Introduction to R Programming: Part 1
Whenever I give a thought on a programming language that can be best suited for data analysis, statistical and scientific computing, a name that always flashes in my mind is R Programming Language. The programming language is designed as well as developed specifically for statistical analysis and computing during early of the 90s. It is one of the most popular languages around the globe used by statisticians, data analysts, data scientists, researchers to clean the data, analyze it, make nice graphics out of as well as further statistical analysis which can lead towards either a valid prediction or a conclusion throughout.
As per the IEEE, which releases the list of top programming languages every year, R is fifth out of the top ten programming languages in 2019. Being a programming language that is designed specifically for a domain (Data/ Statistical Analysis) the language has maintained the popularity because of the recent growing world of big data and analytics.
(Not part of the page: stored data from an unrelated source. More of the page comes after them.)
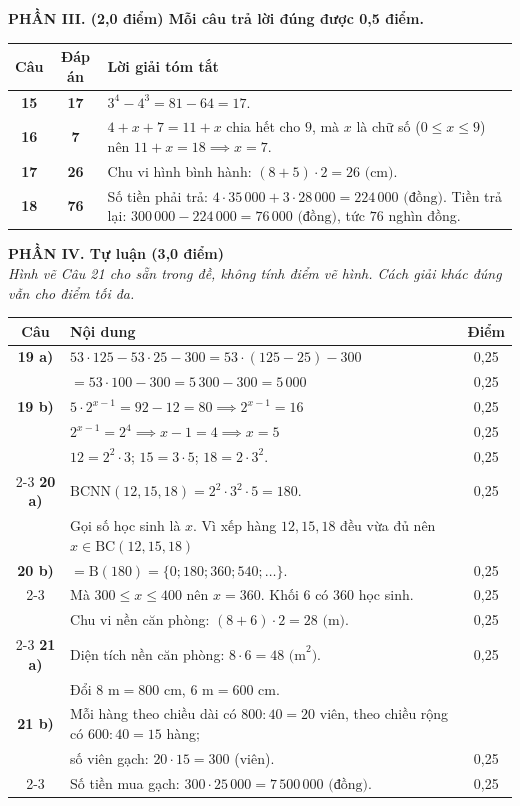 \vspace{4pt}

\noindent\textbf{PHẦN III. (2,0 điểm) Mỗi câu trả lời đúng được 0,5 điểm.}

\begin{center}
\renewcommand{\arraystretch}{1.3}
\begin{tabular}{|c|c|p{12.5cm}|}
	\hline
	\textbf{Câu} & \textbf{Đáp án} & \centering\textbf{Lời giải tóm tắt} \tabularnewline
	\hline
	\textbf{15} & \textbf{17} & $3^4 - 4^3 = 81 - 64 = 17$. \tabularnewline
	\hline
	\textbf{16} & \textbf{7} & $4 + x + 7 = 11 + x$ chia hết cho $9$, mà $x$ là chữ số ($0 \le x \le 9$) nên $11 + x = 18 \implies x = 7$. \tabularnewline
	\hline
	\textbf{17} & \textbf{26} & Chu vi hình bình hành: $(8 + 5) \cdot 2 = 26\text{ (cm)}$. \tabularnewline
	\hline
	\textbf{18} & \textbf{76} & Số tiền phải trả: $4 \cdot 35\,000 + 3 \cdot 28\,000 = 224\,000\text{ (đồng)}$. Tiền trả lại: $300\,000 - 224\,000 = 76\,000\text{ (đồng)}$, tức $76$ nghìn đồng. \tabularnewline
	\hline
\end{tabular}
\end{center}

\vspace{4pt}

\noindent\textbf{PHẦN IV. Tự luận (3,0 điểm)}\\
\textit{Hình vẽ Câu 21 cho sẵn trong đề, không tính điểm vẽ hình. Cách giải khác đúng vẫn cho điểm tối đa.}

\begin{center}
\renewcommand{\arraystretch}{1.3}
\begin{tabular}{|c|l|c|}
	\hline
	\textbf{Câu} & \centering\textbf{Nội dung} & \textbf{Điểm} \tabularnewline
	\hline
	\textbf{19 a)} & $53 \cdot 125 - 53 \cdot 25 - 300 = 53 \cdot (125 - 25) - 300$ & 0,25 \tabularnewline
	& $= 53 \cdot 100 - 300 = 5\,300 - 300 = 5\,000$ & 0,25 \tabularnewline
	\hline
	\textbf{19 b)} & $5 \cdot 2^{x-1} = 92 - 12 = 80 \implies 2^{x-1} = 16$ & 0,25 \tabularnewline
	& $2^{x-1} = 2^4 \implies x - 1 = 4 \implies x = 5$ & 0,25 \tabularnewline
	\hline
	& $12 = 2^2 \cdot 3$; $15 = 3 \cdot 5$; $18 = 2 \cdot 3^2$. & 0,25 \tabularnewline
	\cline{2-3}
	\textbf{20 a)} & $\text{BCNN}(12, 15, 18) = 2^2 \cdot 3^2 \cdot 5 = 180$. & 0,25 \tabularnewline
	\hline
	& Gọi số học sinh là $x$. Vì xếp hàng $12, 15, 18$ đều vừa đủ nên $x \in \text{BC}(12, 15, 18)$ & \tabularnewline
	\textbf{20 b)} & $= \text{B}(180) = \{0; 180; 360; 540; \dots\}$. & 0,25 \tabularnewline
	\cline{2-3}
	& Mà $300 \le x \le 400$ nên $x = 360$. Khối 6 có $360$ học sinh. & 0,25 \tabularnewline
	\hline
	& Chu vi nền căn phòng: $(8 + 6) \cdot 2 = 28\text{ (m)}$. & 0,25 \tabularnewline
	\cline{2-3}
	\textbf{21 a)} & Diện tích nền căn phòng: $8 \cdot 6 = 48\text{ (m}^2\text{)}$. & 0,25 \tabularnewline
	\hline
	& Đổi $8\text{ m} = 800\text{ cm}$, $6\text{ m} = 600\text{ cm}$. & \tabularnewline
	\textbf{21 b)} & Mỗi hàng theo chiều dài có $800 : 40 = 20$ viên, theo chiều rộng có $600 : 40 = 15$ hàng; & \tabularnewline
	& số viên gạch: $20 \cdot 15 = 300$ (viên). & 0,25 \tabularnewline
	\cline{2-3}
	& Số tiền mua gạch: $300 \cdot 25\,000 = 7\,500\,000\text{ (đồng)}$. & 0,25 \tabularnewline
	\hline
\end{tabular}
\end{center}
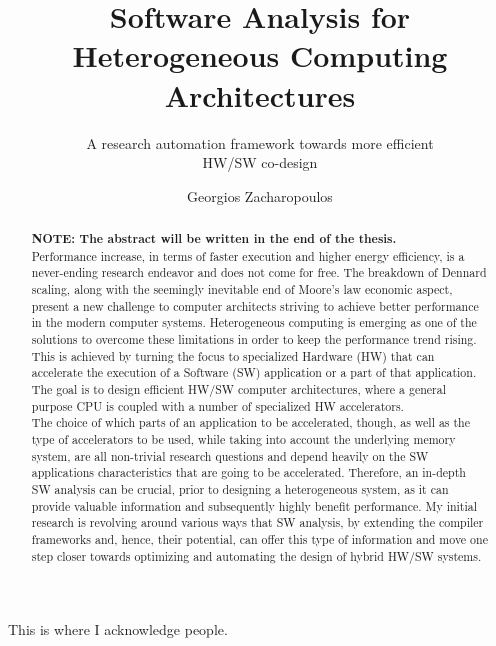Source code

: \documentclass[]{usiinfthesis}
\title{Software Analysis for\\ Heterogeneous Computing Architectures} %
\subtitle{A research automation framework 
towards more efficient\\ HW/SW co-design} %
\author{Georgios Zacharopoulos} %
\begin{document}
\maketitle %

\frontmatter %

\begin{abstract}
\textbf{NOTE: The abstract will be written in the end of the thesis.}\\
Performance increase, in terms of faster execution and higher energy efficiency, 
is a never-ending research endeavor  %
and does not come for free.
The breakdown of Dennard scaling, along with the seemingly inevitable end of 
Moore's law economic aspect, present a new challenge to computer architects striving to achieve
better performance in the modern computer systems. Heterogeneous computing is 
emerging as one of the solutions to overcome these limitations in order to keep the performance 
trend rising. This is achieved by turning the focus to specialized Hardware (HW) that 
can accelerate the execution of a Software (SW) application or a part of that application.
The goal is to design efficient HW/SW computer architectures, where a general purpose CPU
is coupled with a number of specialized HW accelerators.\\
The choice of which parts of an application to be accelerated, though, as well as the type 
of accelerators to be used, while taking into account the underlying memory system, are all
non-trivial research questions and depend heavily on the SW applications characteristics that
are going to be accelerated. Therefore, an in-depth SW analysis can be crucial, prior to 
designing a heterogeneous system, as it can provide valuable information and subsequently 
highly benefit performance. My initial research is revolving around various ways that SW
analysis, by extending the compiler frameworks and, hence, their potential, can offer this 
type of information and move one step closer towards optimizing and automating the design of 
hybrid HW/SW systems.
\end{abstract}



\begin{acknowledgements}
This is where I acknowledge people.

\end{acknowledgements}
\end{document}
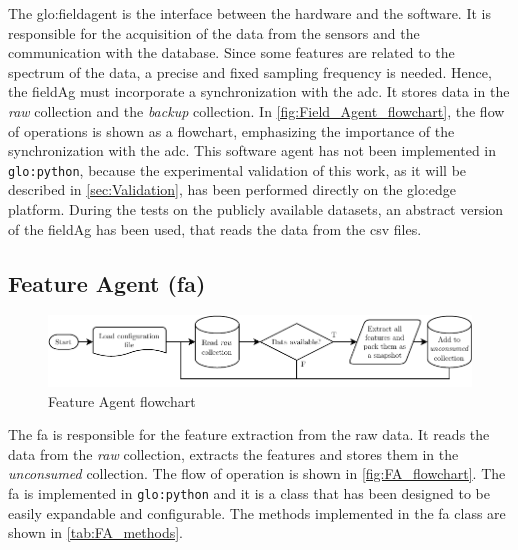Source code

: The \gls{glo:fieldagent} is the interface between the hardware and the software. It is responsible for the acquisition of the data from the sensors and the communication with the database. Since some features are related to the spectrum of the data, a precise and fixed sampling frequency is needed. Hence, the \gls{fieldAg} must incorporate a synchronization with the \gls{adc}. It stores data in the \emph{raw} collection and the \emph{backup} collection. In \autoref{fig:Field_Agent_flowchart}, the flow of operations is shown as a flowchart, emphasizing the importance of the synchronization with the \gls{adc}. This software agent has not been implemented in \texttt{\gls{glo:python}}, because the experimental validation of this work, as it will be described in \autoref{sec:Validation}, has been performed directly on the \gls{glo:edge} platform. During the tests on the publicly available datasets, an abstract version of the \gls{fieldAg} has been used, that reads the data from the \gls{csv} files.


\subsection{Feature Agent (\gls{fa})}
\label{subsec:FeatureAgent}
\begin{figure}
    \centering
    \includegraphics[width=\textwidth]{images/Framework/FA_flowchart.pdf}
    \caption{Feature Agent flowchart}
    \label{fig:FA_flowchart}
\end{figure}

The \gls{fa} is responsible for the feature extraction from the raw data. It reads the data from the \emph{raw} collection, extracts the features and stores them in the \emph{unconsumed} collection. The flow of operation is shown in \autoref{fig:FA_flowchart}. The \gls{fa} is implemented in \texttt{\gls{glo:python}} and it is a class that has been designed to be easily expandable and configurable. The methods implemented in the \gls{fa} class are shown in \autoref{tab:FA_methods}.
A more expressive syntax, interface which is easy to use and series versatile graphical packages is what makes this language popular among the data geeks.
Why R Programming Language?
For any aspiring user, this question might be the one of interest. Why should we use R for statistical analysis and computing? What makes it stand apart from all others in the market?
Well, following are the reasons that specifies why we should go for it:
1) It is free of cost and open-source
R is licensed under the terms of General Public License (GNU) due to which it is free to download and can be downloaded on any platform, and all that is free. The more beautiful thing is, most of the packages used under R for advanced analysis are licensed under GNU as well. This makes R a programming language with a rich library of packages that are always going to help you in your analysis. All these can be used for your commercial purposes and yes, no one could file a case against you for the same.
2) Runs on All Platforms Smoothly
R can be downloaded and installed on all platforms. Whether it be Windows, Mac, or Linux. R has a compatibility to adopt with these environments and it runs smoothly on each one of them. It also can import the code in other programming platforms without a Hassle (known as cross-platform interoperability) due to which it becomes extremely easy to import and run R code through various platforms.
3) High Demand equals to High Chances
As per Forbes, Median Annual Salary for Data Scientists who are at Individual Contributor Level I (Less than 3 years of experience) in the year 2019 is USD 95,000. Which is a handsome package if you ask me. It is a fact that having an idea about R programming only doesn’t help you being in the list of those who earn that much. But having it in your arsenal will increase your chances of acquiring your dream job that pays you handsomely.
I think that seems to be enough to emphasize what powerhouse this language is. Doesn’t it fascinate you to have a dive deep through the ocean of this programming language which itself has a bunch of opportunities wide open for you?
In this article, I am not going to explain the procedures about how to install R software and R Studio on your local systems. Instead of that, I will right away take you to the tour of the real world besides that. This allows you to have an introduction towards this programming language and some nuts and bolts of it which are needed to be tightened before you dive deep in it. Let’s make it count!
R as a calculator
The most common feature of any programming language is its way of handling scientific computing with ease.
> #Addition
> 3 + 3
[1] 6
> #Subtraction
> 4 - 2
[1] 2
> #Multiplication
> 2 * 4
[1] 8
> #Division
> 8/2
[1] 4
> #Log
> log(10)
[1] 2.302585
> #square root
> sqrt(2.3)
[1] 1.516575
Well, that was too much of new things in a single code. Isn’t it? But don’t worry, we will discuss those one by one.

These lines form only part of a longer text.